[Start of section]
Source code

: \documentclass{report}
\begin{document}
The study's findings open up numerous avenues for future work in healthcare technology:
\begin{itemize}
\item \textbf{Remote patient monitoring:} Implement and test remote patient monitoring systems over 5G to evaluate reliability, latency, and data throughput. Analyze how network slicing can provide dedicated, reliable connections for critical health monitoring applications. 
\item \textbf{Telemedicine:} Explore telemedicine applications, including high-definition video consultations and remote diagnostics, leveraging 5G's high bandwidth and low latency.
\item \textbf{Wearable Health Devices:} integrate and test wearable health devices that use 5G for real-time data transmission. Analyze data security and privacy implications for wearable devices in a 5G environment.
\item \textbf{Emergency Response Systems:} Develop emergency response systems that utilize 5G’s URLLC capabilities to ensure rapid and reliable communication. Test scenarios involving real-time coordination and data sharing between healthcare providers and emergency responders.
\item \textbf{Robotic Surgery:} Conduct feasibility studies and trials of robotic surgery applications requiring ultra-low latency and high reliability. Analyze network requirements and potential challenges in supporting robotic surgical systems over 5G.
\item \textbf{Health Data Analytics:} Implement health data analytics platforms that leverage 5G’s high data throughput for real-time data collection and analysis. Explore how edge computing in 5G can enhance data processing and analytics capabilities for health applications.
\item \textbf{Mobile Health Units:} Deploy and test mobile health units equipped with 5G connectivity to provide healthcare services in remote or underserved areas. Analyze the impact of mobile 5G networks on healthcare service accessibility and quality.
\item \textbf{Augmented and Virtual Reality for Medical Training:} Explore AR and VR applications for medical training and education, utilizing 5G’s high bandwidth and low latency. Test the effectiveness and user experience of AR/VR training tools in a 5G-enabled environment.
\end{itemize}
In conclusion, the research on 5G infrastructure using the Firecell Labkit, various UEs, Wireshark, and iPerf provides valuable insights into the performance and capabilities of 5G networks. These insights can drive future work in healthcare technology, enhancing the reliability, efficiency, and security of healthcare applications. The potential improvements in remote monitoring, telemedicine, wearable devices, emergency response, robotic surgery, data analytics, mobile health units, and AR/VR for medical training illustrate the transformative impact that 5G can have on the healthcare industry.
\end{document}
[End of section]
** TASK BRIEF **
Go through the entries above and report every line in which the word "bandwidth" appears.

** EXPECTED ANSWER **
\item \textbf{Telemedicine:} Explore telemedicine applications, including high-definition video consultations and remote diagnostics, leveraging 5G's high bandwidth and low latency.
\item \textbf{Augmented and Virtual Reality for Medical Training:} Explore AR and VR applications for medical training and education, utilizing 5G’s high bandwidth and low latency. Test the effectiveness and user experience of AR/VR training tools in a 5G-enabled environment.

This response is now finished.